Although illustrated as separate elements, the modules described and/or illustrated herein may represent portions of a single module or application. In addition, in certain embodiments one or more of these modules may represent one or more software applications or programs that, when executed by a computing device, may cause the computing device to perform one or more tasks. For example, one or more of the modules described and/or illustrated herein may represent modules stored and configured to run on one or more of the computing devices or systems described and/or illustrated herein. One or more of these modules may also represent all or portions of one or more special-purpose computers configured to perform one or more tasks.

In addition, one or more of the modules described herein may transform data, physical devices, and/or representations of physical devices from one form to another. For example, one or more of the modules recited herein may transform a processor, volatile memory, non-volatile memory, and/or any other portion of a physical computing device from one form to another by executing on the computing device, storing data on the computing device, and/or otherwise interacting with the computing device.

The term “computer-readable medium” may refer to any form of device, carrier, or medium capable of storing or carrying computer-readable instructions. Examples of computer-readable media include, without limitation, transmission-type media, such as carrier waves, and non-transitory-type media, such as magnetic-storage media (e.g., hard disk drives, tape drives, and floppy disks), optical-storage media (e.g., Compact Disks (CDs), Digital Video Disks (DVDs), and BLU-RAY disks), electronic-storage media (e.g., solid-state drives and flash media), and other distribution systems.

The process parameters and sequence of the steps described and/or illustrated herein are given by way of example only and can be varied as desired. For example, while the steps illustrated and/or described herein may be shown or discussed in a particular order, these steps do not necessarily need to be performed in the order illustrated or discussed. The various exemplary methods described and/or illustrated herein may also omit one or more of the steps described or illustrated herein or include additional steps in addition to those disclosed.

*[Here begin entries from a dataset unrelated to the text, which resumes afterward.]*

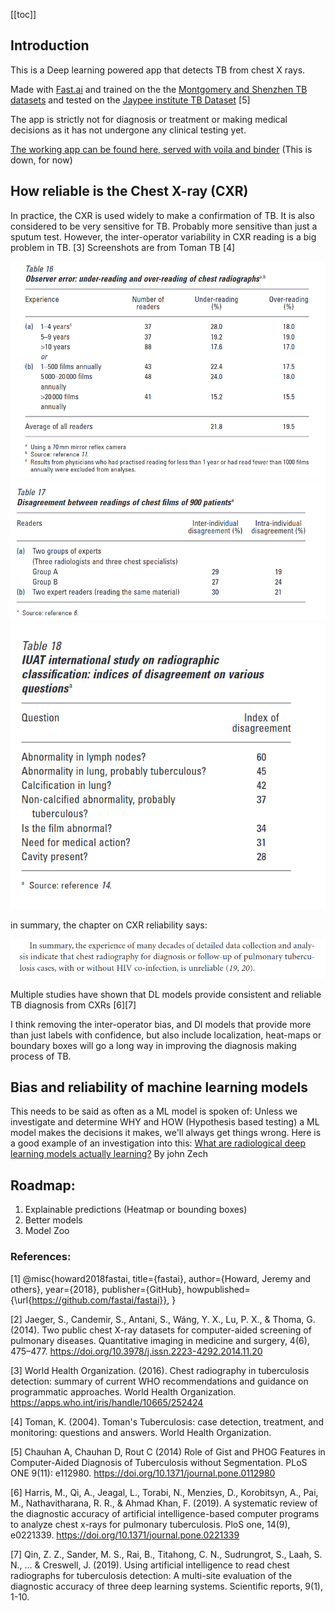 [[toc]]


## Introduction

This is a Deep learning powered app that detects TB from chest X rays.


Made with [Fast.ai](https://github.com/fastai/fastai) and trained on the the [Montgomery and Shenzhen TB datasets](https://lhncbc.nlm.nih.gov/LHC-publications/pubs/TuberculosisChestXrayImageDataSets.html) and tested on the [Jaypee institute TB Dataset](https://sourceforge.net/projects/tbxpredict/) [5]

The app is strictly not for diagnosis or treatment or making medical decisions as it has not undergone any clinical testing yet.

[The working app can be found here, served with voila and binder](https://hub.gke2.mybinder.org/user/aflip-tbornottb-piipw70u/voila/render/TB_or_not_TB.ipynb?token=JdX_LwudQFaa6GOuNneIuw) (This is down, for now)


## How reliable is the Chest X-ray (CXR)

In practice, the CXR is used widely to make a confirmation of TB. It is also considered to be very sensitive for TB. Probably more sensitive than just a sputum test. However, the inter-operator variability in CXR reading is a big problem in TB. [3] Screenshots are from Toman TB  [4]

![Observer error](/img/observer_error.png)
![Inter operator agreement](/img/inter_operator_agreement.png)
![Disagreement specification](/img/IUAT_disagreement_index.png)

in summary, the chapter on CXR reliability says:

![X-rays summary](/img/in_summary.png)


Multiple studies have shown that DL models provide consistent and reliable TB diagnosis from CXRs [6][7]

I think removing the inter-operator bias, and Dl models that provide more than just labels with confidence, but also include localization, heat-maps or boundary boxes will go a long way in improving the diagnosis making process of TB.


## Bias and reliability of machine learning models

This needs to be said as often as a ML model is spoken of: Unless we investigate and determine WHY and HOW (Hypothesis based testing) a ML model makes the decisions it makes, we'll always get things wrong. Here is a good example of an investigation into this: [What are radiological deep learning models actually learning?](https://jrzech.medium.com/what-are-radiological-deep-learning-models-actually-learning-f97a546c5b98) By john Zech


## Roadmap:

1. Explainable predictions (Heatmap or bounding boxes)
2. Better models
3. Model Zoo



### References:


[1] @misc{howard2018fastai,
  title={fastai},
  author={Howard, Jeremy and others},
  year={2018},
  publisher={GitHub},
  howpublished={\url{https://github.com/fastai/fastai}},
}

[2] Jaeger, S., Candemir, S., Antani, S., Wáng, Y. X., Lu, P. X., & Thoma, G. (2014). Two public chest X-ray datasets for computer-aided screening of pulmonary diseases. Quantitative imaging in medicine and surgery, 4(6), 475–477. https://doi.org/10.3978/j.issn.2223-4292.2014.11.20

[3] World Health Organization. (‎2016)‎. Chest radiography in tuberculosis detection: summary of current WHO recommendations and guidance on programmatic approaches. World Health Organization. https://apps.who.int/iris/handle/10665/252424

[4] Toman, K. (2004). Toman's Tuberculosis: case detection, treatment, and monitoring: questions and answers. World Health Organization.

[5]  Chauhan A, Chauhan D, Rout C (2014) Role of Gist and PHOG Features in Computer-Aided Diagnosis of Tuberculosis without Segmentation. PLoS ONE 9(11): e112980. https://doi.org/10.1371/journal.pone.0112980

[6] Harris, M., Qi, A., Jeagal, L., Torabi, N., Menzies, D., Korobitsyn, A., Pai, M., Nathavitharana, R. R., & Ahmad Khan, F. (2019). A systematic review of the diagnostic accuracy of artificial intelligence-based computer programs to analyze chest x-rays for pulmonary tuberculosis. PloS one, 14(9), e0221339. https://doi.org/10.1371/journal.pone.0221339

[7] Qin, Z. Z., Sander, M. S., Rai, B., Titahong, C. N., Sudrungrot, S., Laah, S. N., ... & Creswell, J. (2019). Using artificial intelligence to read chest radiographs for tuberculosis detection: A multi-site evaluation of the diagnostic accuracy of three deep learning systems. Scientific reports, 9(1), 1-10.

The preceding description has been provided to enable others skilled in the art to best utilize various aspects of the exemplary embodiments disclosed herein. This exemplary description is not intended to be exhaustive or to be limited to any precise form disclosed. Many modifications and variations are possible without departing from the spirit and scope of the instant disclosure. The embodiments disclosed herein should be considered in all respects illustrative and not restrictive. Reference should be made to the appended claims and their equivalents in determining the scope of the instant disclosure.

Unless otherwise noted, the terms “connected to” and “coupled to” (and their derivatives), as used in the specification and claims, are to be construed as permitting both direct and indirect (i.e., via other elements or components) connection. In addition, the terms “a” or “an,” as used in the specification and claims, are to be construed as meaning “at least one of.” Finally, for ease of use, the terms “including” and “having” (and their derivatives), as used in the specification and claims, are interchangeable with and have the same meaning as the word “comprising.”